◆ **INPUT RECORDS**:
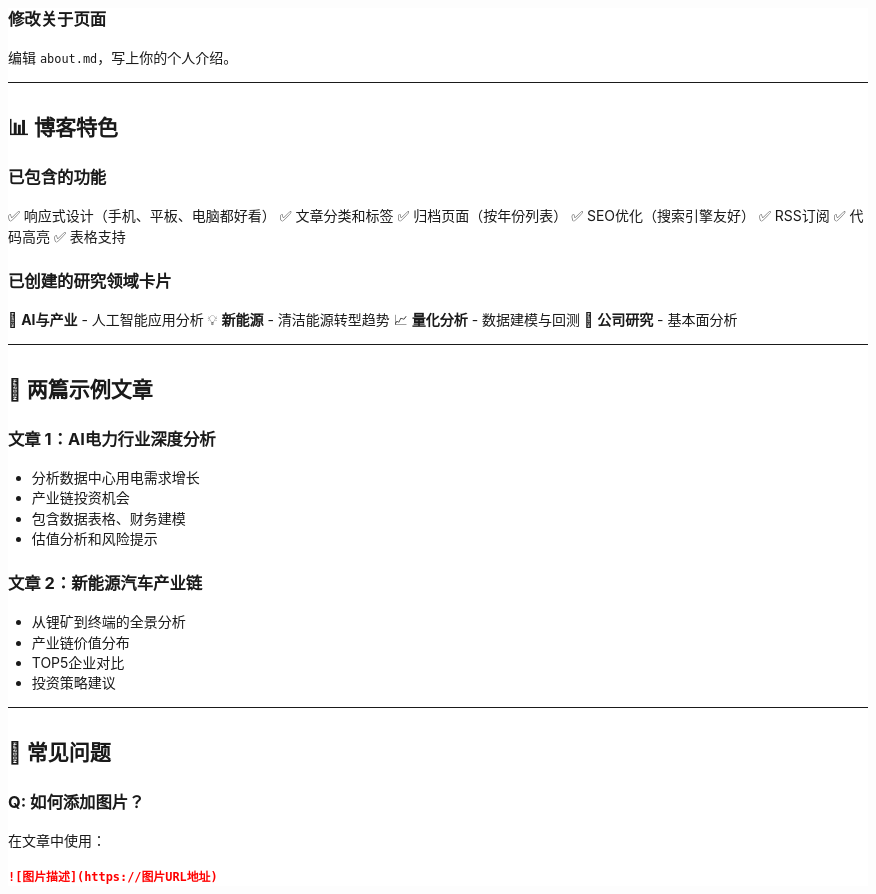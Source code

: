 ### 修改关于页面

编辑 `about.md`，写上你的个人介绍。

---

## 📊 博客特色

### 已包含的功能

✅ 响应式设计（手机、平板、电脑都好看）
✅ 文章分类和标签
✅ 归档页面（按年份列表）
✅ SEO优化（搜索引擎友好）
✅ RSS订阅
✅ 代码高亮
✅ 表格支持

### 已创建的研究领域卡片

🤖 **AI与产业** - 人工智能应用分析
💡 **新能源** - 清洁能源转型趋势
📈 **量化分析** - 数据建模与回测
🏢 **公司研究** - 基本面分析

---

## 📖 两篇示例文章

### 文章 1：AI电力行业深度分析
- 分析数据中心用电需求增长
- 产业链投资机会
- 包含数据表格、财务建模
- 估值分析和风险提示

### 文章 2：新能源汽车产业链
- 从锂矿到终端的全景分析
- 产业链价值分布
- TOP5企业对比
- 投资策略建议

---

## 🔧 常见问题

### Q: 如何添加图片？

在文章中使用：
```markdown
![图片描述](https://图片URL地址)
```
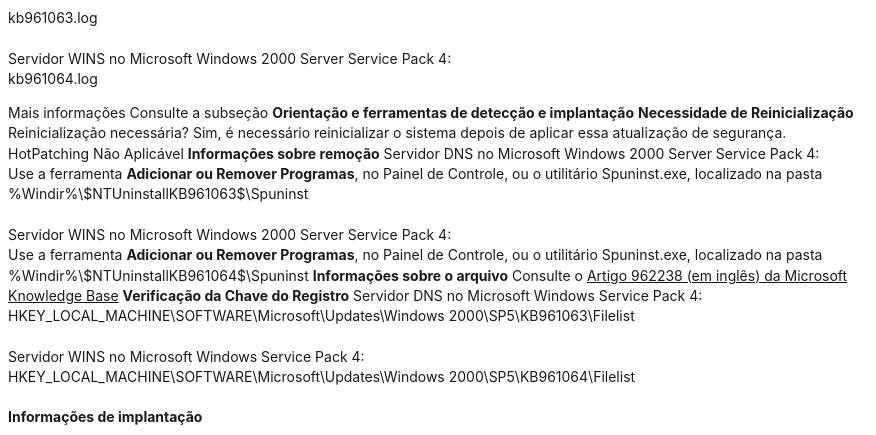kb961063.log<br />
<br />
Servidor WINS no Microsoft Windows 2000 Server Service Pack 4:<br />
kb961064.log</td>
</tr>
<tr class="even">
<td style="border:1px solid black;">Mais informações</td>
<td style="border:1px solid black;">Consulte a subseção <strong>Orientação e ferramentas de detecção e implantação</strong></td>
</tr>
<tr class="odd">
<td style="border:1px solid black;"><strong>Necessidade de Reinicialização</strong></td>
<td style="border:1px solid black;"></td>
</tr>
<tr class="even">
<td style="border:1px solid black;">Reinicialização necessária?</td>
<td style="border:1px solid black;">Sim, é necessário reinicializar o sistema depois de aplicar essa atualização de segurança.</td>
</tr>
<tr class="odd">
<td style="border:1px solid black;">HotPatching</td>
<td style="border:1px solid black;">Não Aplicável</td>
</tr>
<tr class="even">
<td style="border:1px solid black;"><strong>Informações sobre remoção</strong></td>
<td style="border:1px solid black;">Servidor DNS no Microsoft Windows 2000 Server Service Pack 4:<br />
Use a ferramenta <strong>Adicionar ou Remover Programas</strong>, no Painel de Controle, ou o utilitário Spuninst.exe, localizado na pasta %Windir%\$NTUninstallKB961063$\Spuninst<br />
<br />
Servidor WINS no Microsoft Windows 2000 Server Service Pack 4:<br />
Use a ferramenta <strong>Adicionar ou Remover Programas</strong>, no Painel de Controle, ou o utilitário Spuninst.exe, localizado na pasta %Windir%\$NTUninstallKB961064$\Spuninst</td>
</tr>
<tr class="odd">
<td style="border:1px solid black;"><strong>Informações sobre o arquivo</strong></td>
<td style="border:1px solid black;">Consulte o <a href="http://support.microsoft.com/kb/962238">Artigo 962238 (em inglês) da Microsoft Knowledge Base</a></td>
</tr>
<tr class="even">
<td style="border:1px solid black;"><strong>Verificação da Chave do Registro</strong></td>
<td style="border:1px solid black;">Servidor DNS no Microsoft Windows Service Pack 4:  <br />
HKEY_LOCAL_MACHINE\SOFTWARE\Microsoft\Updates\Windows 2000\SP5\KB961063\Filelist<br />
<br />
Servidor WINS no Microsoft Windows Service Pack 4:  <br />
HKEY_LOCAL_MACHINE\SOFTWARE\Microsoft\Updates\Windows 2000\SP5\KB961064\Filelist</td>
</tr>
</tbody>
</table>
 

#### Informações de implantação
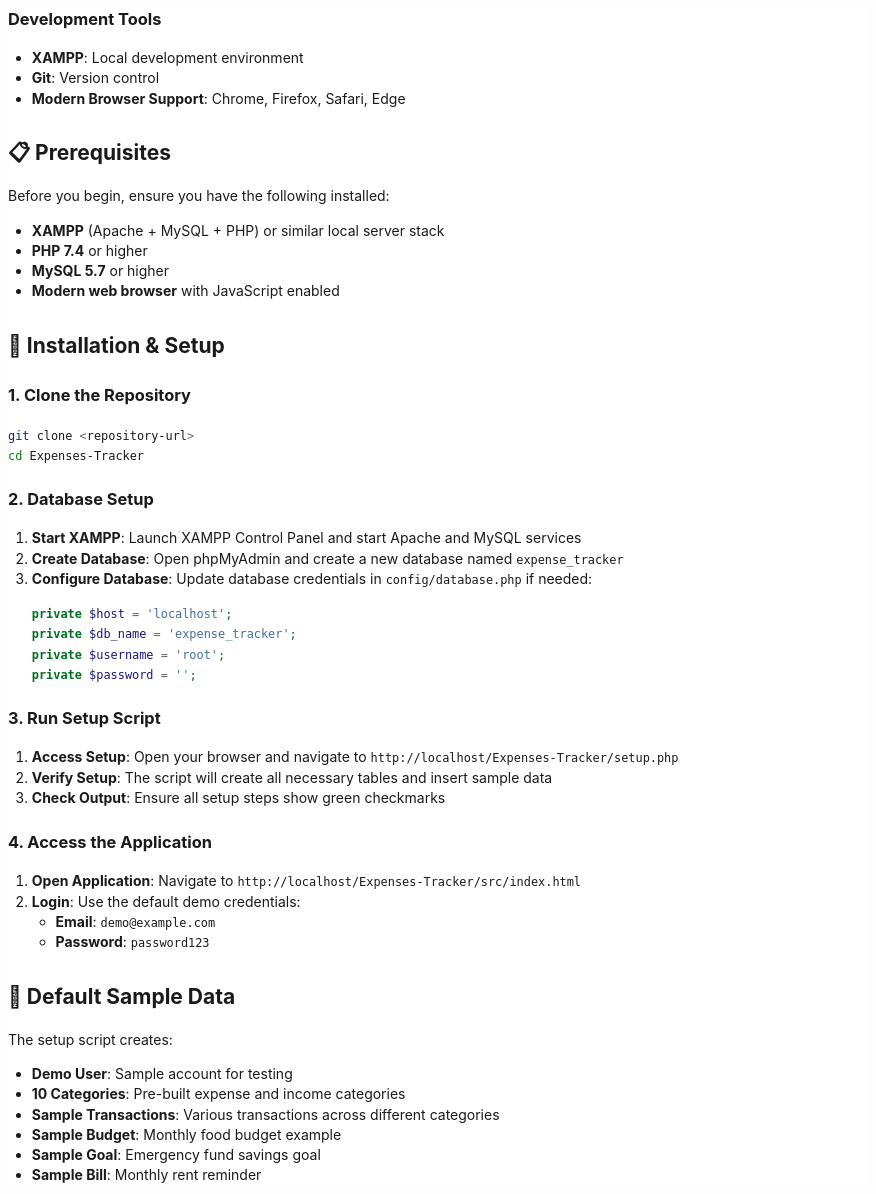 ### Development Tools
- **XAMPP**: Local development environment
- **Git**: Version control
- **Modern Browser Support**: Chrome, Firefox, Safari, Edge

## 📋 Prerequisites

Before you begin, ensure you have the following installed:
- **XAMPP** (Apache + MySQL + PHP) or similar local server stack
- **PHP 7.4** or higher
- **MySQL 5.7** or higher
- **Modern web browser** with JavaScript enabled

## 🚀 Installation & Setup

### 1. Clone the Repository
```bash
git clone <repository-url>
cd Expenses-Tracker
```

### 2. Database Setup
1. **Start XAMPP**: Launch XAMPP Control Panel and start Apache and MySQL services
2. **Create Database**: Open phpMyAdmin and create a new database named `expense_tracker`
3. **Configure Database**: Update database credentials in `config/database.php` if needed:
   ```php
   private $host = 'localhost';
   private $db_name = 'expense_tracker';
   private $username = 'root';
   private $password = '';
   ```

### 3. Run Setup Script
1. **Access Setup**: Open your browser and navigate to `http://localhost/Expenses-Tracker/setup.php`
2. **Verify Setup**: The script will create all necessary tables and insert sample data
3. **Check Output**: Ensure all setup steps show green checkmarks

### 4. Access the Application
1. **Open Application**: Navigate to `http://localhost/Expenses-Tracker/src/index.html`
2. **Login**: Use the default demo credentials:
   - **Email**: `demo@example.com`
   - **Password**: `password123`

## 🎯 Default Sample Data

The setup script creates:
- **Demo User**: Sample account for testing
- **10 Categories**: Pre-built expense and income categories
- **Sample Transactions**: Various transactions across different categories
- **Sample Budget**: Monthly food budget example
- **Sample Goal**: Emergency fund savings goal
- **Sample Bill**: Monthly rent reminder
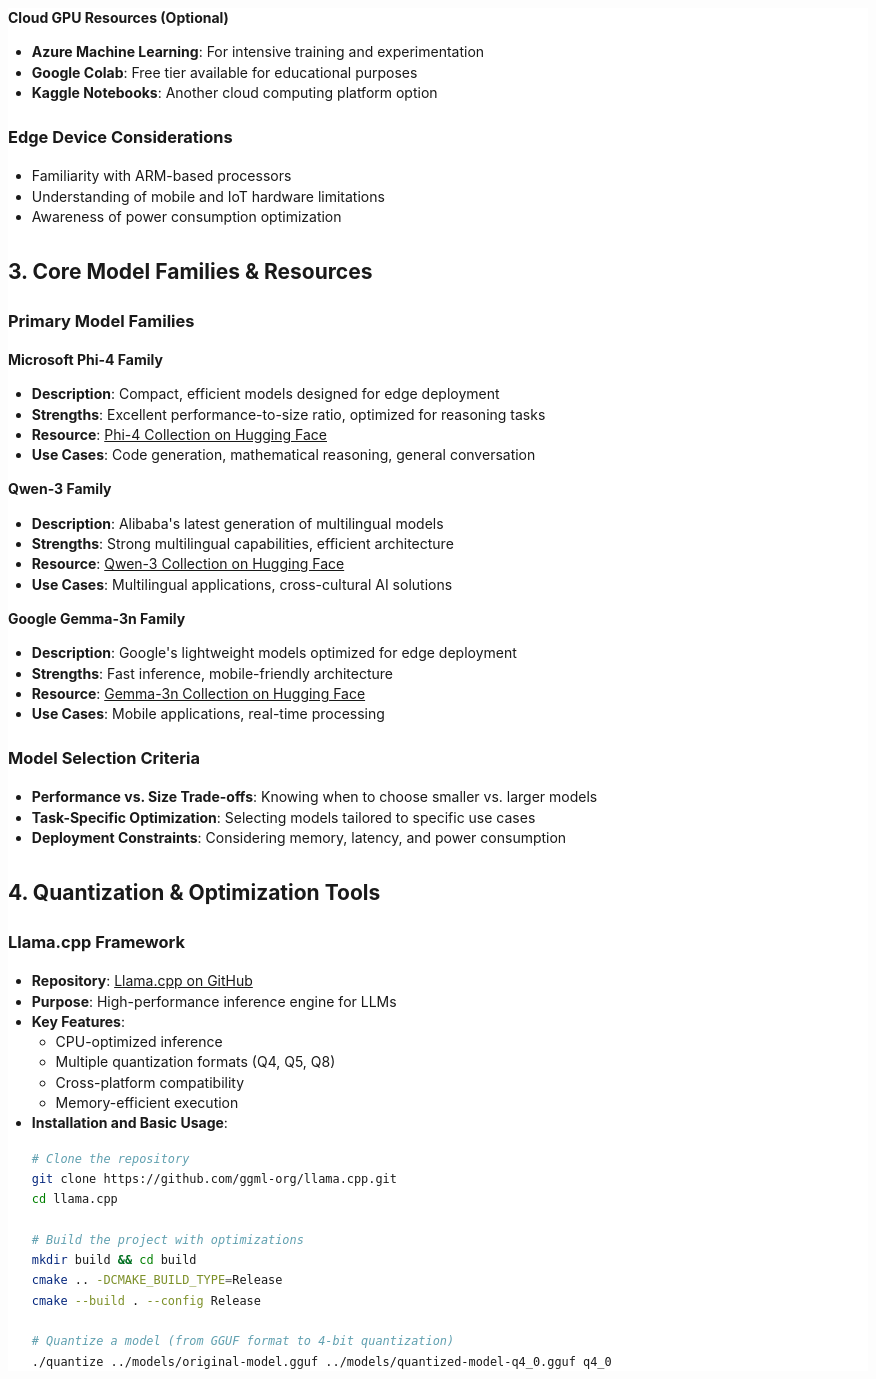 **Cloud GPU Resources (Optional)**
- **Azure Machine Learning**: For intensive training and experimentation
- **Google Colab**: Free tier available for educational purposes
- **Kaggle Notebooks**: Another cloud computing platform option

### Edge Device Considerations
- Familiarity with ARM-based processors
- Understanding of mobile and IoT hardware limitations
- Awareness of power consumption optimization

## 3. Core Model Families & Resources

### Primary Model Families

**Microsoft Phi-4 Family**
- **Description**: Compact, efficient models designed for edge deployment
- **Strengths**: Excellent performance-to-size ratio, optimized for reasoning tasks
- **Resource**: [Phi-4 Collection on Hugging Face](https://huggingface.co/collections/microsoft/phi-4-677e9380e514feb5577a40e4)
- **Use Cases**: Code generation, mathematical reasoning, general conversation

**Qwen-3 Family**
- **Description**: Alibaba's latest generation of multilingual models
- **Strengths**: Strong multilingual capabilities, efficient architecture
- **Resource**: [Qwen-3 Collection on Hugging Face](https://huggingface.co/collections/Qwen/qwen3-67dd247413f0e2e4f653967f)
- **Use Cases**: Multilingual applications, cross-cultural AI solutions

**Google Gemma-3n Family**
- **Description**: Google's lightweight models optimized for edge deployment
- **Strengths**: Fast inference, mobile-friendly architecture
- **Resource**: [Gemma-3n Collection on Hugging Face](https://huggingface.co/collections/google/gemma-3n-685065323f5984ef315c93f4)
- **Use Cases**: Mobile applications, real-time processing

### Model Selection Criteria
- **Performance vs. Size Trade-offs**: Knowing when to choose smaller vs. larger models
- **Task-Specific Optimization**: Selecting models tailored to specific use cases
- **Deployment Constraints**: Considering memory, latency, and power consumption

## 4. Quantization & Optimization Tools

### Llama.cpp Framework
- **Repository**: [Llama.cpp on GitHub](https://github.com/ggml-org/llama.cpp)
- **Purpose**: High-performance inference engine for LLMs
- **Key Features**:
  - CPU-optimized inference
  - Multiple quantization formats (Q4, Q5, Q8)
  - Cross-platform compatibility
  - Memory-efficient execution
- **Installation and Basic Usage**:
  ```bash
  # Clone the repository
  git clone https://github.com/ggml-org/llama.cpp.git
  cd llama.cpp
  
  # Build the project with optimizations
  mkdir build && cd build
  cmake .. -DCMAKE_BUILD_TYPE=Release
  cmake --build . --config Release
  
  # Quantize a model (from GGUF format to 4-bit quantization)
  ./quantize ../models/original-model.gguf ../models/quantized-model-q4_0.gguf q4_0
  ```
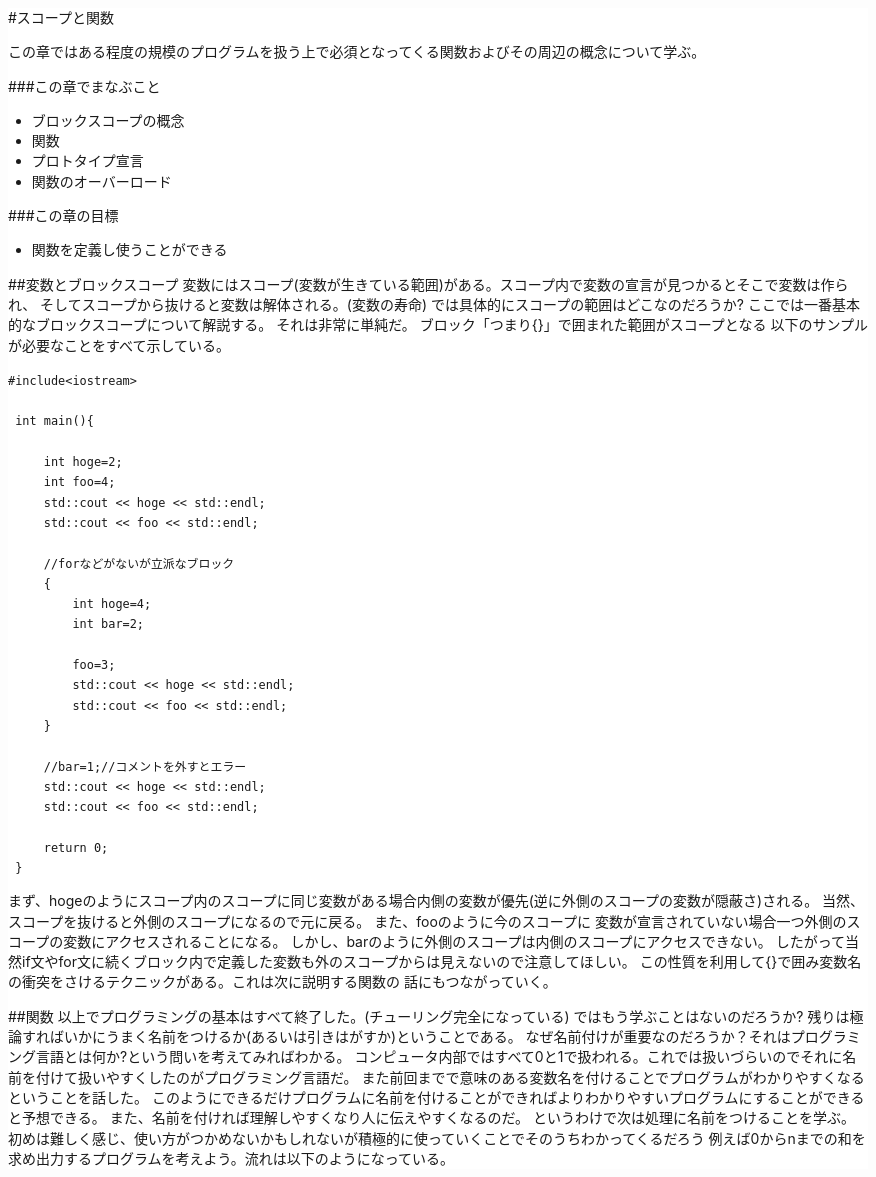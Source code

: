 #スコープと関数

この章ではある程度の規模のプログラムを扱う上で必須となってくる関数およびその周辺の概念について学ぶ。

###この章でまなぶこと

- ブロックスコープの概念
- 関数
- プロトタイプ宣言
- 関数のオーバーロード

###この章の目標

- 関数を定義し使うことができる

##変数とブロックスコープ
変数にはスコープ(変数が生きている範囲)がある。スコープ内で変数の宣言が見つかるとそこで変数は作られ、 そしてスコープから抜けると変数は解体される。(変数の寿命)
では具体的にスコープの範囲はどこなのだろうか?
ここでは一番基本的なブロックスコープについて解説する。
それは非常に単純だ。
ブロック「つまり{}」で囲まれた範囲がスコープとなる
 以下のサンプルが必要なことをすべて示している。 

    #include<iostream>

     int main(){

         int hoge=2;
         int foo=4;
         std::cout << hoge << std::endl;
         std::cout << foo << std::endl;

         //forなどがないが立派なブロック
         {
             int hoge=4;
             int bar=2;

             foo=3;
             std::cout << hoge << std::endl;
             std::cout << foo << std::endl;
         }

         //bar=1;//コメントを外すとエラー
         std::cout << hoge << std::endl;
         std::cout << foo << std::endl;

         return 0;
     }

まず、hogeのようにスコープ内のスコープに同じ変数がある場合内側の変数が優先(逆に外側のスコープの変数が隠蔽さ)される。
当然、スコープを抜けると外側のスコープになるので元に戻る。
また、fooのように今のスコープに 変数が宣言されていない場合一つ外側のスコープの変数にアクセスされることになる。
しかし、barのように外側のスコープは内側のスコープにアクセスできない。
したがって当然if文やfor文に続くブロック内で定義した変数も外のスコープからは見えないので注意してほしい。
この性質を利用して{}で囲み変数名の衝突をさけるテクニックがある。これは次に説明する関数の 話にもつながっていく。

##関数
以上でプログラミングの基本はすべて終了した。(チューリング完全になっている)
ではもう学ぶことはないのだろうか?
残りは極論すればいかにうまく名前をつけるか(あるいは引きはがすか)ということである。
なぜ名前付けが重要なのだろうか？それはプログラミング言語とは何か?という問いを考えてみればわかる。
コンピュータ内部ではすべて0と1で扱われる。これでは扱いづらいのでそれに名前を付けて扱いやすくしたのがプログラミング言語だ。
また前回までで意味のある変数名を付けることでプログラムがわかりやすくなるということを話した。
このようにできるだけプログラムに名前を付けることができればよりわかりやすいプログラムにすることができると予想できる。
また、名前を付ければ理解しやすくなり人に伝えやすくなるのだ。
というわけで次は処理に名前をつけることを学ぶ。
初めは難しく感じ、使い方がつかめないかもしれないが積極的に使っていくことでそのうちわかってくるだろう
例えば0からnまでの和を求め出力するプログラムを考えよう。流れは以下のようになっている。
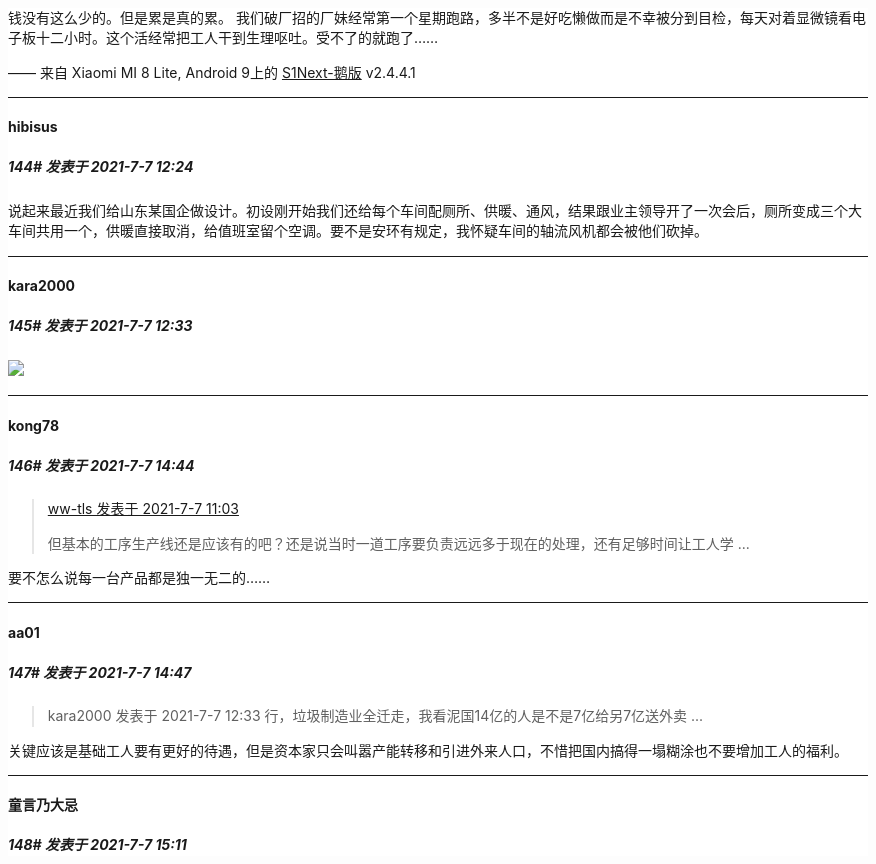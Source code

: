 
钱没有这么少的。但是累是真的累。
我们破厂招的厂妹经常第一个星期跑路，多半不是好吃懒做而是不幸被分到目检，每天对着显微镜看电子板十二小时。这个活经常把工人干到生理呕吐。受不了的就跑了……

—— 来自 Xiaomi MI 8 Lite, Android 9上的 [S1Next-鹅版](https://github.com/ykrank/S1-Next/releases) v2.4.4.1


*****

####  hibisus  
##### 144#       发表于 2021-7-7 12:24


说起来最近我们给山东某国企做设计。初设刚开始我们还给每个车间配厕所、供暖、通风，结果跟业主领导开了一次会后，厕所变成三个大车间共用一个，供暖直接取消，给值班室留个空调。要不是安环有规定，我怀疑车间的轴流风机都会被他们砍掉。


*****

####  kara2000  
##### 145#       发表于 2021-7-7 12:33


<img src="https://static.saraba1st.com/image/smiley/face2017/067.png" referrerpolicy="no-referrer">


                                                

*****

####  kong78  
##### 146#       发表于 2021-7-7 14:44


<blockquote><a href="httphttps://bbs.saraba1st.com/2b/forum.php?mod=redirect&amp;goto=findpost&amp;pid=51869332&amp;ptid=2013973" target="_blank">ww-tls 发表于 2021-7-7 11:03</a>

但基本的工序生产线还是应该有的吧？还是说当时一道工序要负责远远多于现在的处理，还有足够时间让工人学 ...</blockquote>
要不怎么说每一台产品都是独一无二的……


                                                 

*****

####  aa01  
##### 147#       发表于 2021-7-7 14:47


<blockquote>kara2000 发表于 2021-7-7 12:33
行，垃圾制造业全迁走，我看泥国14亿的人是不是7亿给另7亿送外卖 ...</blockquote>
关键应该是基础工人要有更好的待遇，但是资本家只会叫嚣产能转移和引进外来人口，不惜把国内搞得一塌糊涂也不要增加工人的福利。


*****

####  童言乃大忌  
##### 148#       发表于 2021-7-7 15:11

◆ **EXERCISE PROMPT**: From the records above, return each line that has the string "Filelist".

◆ **OUTPUT**:
HKEY_LOCAL_MACHINE\SOFTWARE\Microsoft\Updates\Windows 2000\SP5\KB961063\Filelist<br />
HKEY_LOCAL_MACHINE\SOFTWARE\Microsoft\Updates\Windows 2000\SP5\KB961064\Filelist</td>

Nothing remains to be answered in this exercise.